Amazon.co.uk Review
The 1991 Gulf War might turn out to have made a significant contribution to the development of medicine as
The Irritable Heart shows. Thousands of veterans suffer from a nebulous constellation of ailments commonly referred to as Gulf War Syndrome (GWS), and they are pushing the fledgling field of psychoneuroimmunology to the forefront of research interest. Science journalist Jeff Wheelwright explores this unfamiliar territory through interviews with ailing veterans and their physicians as well as larger-scale reporting from Congressional and military reports.
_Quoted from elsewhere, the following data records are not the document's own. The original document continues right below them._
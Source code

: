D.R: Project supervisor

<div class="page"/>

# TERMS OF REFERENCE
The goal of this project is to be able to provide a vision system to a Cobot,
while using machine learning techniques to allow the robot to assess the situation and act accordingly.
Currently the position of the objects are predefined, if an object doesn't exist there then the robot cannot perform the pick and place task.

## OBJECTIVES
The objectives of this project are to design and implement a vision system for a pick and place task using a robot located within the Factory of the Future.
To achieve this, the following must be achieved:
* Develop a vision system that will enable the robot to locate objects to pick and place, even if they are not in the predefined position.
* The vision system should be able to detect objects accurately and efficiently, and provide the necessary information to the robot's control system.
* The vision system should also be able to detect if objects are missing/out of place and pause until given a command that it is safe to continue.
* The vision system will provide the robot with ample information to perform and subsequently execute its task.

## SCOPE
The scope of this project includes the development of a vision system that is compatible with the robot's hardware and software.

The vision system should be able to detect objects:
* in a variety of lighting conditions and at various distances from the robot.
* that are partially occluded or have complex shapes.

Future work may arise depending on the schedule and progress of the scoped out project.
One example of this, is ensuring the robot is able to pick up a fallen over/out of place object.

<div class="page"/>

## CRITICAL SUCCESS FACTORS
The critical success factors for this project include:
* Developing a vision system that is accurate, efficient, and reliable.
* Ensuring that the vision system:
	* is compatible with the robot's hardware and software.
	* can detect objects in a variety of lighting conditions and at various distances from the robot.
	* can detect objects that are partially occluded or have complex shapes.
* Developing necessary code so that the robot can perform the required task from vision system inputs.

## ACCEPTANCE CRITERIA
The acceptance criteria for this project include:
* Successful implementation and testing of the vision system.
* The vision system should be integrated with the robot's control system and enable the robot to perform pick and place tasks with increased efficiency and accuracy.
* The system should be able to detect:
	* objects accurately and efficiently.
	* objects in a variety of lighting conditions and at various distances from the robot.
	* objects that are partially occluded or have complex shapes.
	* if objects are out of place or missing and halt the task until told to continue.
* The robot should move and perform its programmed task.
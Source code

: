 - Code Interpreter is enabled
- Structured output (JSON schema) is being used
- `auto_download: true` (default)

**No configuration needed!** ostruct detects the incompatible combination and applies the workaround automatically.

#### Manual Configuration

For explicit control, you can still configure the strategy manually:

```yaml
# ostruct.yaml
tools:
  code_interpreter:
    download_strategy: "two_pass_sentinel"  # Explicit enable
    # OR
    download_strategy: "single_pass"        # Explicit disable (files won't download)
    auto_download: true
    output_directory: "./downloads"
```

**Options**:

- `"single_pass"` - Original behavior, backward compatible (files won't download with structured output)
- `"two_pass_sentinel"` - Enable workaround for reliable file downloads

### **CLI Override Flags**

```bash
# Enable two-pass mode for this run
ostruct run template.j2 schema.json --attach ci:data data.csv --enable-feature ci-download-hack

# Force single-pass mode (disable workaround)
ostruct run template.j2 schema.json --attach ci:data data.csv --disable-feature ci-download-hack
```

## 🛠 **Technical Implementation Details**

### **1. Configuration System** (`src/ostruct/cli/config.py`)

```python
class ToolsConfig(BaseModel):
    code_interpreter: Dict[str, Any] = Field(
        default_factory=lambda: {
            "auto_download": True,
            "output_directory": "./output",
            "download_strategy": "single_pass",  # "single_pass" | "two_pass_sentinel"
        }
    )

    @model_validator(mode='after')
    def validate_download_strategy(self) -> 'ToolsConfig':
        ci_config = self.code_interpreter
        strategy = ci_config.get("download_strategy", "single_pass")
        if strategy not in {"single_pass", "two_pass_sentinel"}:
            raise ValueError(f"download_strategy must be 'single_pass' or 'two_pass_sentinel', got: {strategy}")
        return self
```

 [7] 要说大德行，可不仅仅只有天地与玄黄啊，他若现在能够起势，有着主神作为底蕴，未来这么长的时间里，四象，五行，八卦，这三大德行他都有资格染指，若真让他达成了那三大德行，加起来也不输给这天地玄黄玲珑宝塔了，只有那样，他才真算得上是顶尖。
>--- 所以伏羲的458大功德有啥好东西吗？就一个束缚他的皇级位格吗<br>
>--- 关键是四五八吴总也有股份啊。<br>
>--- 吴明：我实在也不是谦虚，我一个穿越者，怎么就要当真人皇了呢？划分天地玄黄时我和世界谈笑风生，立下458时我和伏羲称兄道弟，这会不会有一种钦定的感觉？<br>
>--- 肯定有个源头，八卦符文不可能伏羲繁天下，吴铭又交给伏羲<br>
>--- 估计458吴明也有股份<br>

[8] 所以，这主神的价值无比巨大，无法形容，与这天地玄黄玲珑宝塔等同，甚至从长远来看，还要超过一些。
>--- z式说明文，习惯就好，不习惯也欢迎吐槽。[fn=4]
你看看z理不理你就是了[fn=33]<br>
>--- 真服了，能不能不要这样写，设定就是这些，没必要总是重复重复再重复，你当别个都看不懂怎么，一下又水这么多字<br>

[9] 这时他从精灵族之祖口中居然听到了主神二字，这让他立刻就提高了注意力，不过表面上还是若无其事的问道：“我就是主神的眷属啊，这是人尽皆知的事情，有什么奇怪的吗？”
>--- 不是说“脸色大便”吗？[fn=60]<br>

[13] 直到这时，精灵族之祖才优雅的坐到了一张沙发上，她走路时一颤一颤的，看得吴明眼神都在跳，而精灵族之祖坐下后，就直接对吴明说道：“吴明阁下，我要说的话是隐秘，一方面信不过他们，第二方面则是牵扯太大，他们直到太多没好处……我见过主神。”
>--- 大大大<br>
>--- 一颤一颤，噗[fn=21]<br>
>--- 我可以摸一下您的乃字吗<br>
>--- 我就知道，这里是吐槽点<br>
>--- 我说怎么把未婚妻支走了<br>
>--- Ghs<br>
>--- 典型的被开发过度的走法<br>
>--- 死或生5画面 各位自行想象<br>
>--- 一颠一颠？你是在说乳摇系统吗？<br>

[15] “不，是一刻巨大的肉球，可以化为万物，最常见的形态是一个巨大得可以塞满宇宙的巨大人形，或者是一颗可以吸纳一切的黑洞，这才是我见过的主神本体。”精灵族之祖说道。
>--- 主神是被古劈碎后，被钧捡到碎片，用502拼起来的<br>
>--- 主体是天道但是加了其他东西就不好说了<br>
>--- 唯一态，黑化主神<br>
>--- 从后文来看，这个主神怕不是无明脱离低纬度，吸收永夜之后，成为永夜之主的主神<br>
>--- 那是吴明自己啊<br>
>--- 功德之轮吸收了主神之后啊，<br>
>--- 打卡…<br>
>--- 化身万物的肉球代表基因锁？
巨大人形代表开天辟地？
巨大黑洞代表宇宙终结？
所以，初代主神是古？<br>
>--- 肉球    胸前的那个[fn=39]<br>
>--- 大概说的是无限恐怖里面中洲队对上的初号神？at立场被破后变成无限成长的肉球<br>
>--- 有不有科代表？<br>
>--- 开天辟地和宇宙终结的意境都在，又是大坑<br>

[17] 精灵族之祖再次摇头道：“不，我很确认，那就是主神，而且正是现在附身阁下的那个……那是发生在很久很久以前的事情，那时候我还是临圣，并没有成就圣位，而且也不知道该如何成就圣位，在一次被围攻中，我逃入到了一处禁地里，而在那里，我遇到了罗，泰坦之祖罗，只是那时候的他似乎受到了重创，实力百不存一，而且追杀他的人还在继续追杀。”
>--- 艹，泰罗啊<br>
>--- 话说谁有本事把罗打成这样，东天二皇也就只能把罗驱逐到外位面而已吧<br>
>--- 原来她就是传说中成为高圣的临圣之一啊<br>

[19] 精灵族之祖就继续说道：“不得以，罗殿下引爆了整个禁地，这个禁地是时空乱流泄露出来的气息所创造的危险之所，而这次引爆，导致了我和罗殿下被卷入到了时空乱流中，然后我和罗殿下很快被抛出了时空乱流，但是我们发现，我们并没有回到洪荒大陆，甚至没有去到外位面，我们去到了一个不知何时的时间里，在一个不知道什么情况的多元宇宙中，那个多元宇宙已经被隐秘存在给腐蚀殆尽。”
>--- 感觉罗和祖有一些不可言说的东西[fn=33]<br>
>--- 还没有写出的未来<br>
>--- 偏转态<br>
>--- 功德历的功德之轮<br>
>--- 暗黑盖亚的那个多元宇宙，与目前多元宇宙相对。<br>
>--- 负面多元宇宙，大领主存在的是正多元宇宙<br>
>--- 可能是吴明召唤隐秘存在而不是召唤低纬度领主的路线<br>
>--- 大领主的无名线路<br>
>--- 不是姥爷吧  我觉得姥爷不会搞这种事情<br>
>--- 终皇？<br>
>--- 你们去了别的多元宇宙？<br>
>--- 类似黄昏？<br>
Familiar with the Persian Gulf region through his environmental coverage prior to and during the war, he is savvy enough to check claims of toxicity while retaining a healthy yet sympathetic skepticism. The veterans' stories are tragic, frustrating, and disturbing; their drive to at least name, if not cure, their problem stymied by a wall of institutional ignorance. Seemingly related to other medical mysteries like Chronic Fatigue Syndrome, Multiple Chemical Sensitivity, and fibromyalgia, GWS has helped launch research into the connections between the mind, the brain, and the immune system. Whether advances will come in time to help sufferers is an open question, but at least it is finally being asked. --
Rob Lightner
Product Description
Following the Gulf War, thousands of veterans developed illnesses that medicine was unable to explain. Ten years later many of them remain ill. In "The Irritable Heart" Jeff Wheelwright profiles five ailing US veterans, unravelling the health mystery through their case histories. He reviews the toxic substances in the environment that many believe to be the cause of the conditions and demonstrates why such scenarios are unlikely. Rather, he shows that Gulf War illnesses belong in the company of chronic fatigue syndrome and multiple chemical sensitivity-symptom complexes that evade a biomedical explanation. Doubters have dismissed the veterans' conditions as a psychological fabrication but Wheelwright maintains that Gulf War syndrome is a real illness, consisting of physical symptoms magnified and aggravated by psychological distress. The only way to understand these elusive sicknesses is to consider the mind and body as one suffering system.